## Assigned task:
Only the lines that hold "reservations" should be in the answer, each copied from the data below.

━━━━━━━━━━━━━━━━

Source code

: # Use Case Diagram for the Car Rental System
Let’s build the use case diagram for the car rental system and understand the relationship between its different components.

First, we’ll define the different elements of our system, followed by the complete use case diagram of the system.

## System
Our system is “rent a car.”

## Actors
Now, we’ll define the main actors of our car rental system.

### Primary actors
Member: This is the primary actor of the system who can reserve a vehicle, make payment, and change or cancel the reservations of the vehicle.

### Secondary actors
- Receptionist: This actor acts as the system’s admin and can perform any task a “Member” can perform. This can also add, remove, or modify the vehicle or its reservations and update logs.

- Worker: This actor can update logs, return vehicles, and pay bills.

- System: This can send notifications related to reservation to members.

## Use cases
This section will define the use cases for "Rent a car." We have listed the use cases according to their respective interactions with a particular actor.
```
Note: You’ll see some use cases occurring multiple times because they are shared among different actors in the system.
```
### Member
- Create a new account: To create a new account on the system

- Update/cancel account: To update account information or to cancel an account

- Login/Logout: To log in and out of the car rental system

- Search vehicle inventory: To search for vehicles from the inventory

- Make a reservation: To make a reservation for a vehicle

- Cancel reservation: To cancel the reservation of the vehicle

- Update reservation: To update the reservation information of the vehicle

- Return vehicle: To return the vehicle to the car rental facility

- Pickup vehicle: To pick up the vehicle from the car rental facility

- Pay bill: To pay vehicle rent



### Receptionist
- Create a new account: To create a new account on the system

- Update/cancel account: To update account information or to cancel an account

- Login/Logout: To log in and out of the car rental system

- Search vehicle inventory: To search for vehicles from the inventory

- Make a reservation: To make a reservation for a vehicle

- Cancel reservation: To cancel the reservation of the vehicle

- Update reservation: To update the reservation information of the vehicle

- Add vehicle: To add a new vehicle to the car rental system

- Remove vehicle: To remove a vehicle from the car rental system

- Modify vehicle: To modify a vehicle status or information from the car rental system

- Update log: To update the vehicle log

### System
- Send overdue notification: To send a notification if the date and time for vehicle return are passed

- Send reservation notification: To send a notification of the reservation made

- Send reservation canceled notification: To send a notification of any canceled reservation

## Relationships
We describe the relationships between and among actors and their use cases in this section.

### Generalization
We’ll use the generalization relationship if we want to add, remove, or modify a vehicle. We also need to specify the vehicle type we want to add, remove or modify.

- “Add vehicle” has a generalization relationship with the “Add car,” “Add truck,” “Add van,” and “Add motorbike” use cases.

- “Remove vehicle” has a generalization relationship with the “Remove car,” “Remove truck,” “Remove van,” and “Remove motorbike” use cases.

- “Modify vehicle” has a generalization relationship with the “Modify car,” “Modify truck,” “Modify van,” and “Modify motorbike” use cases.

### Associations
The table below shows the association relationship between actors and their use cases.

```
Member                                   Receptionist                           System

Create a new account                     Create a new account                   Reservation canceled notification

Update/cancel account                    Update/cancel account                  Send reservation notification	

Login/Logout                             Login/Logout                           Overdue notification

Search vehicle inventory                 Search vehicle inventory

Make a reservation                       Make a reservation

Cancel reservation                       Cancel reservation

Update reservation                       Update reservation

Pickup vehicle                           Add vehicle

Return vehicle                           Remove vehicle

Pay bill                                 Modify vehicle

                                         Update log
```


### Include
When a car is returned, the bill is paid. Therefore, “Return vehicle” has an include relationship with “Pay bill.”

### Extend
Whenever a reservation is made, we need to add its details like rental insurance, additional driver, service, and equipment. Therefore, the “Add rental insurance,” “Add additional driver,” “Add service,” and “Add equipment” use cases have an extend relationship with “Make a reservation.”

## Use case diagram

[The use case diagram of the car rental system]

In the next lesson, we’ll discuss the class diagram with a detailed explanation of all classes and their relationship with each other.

━━━━━━━━━━━━━━━━

## Task answer:
Member: This is the primary actor of the system who can reserve a vehicle, make payment, and change or cancel the reservations of the vehicle.
- Receptionist: This actor acts as the system’s admin and can perform any task a “Member” can perform. This can also add, remove, or modify the vehicle or its reservations and update logs.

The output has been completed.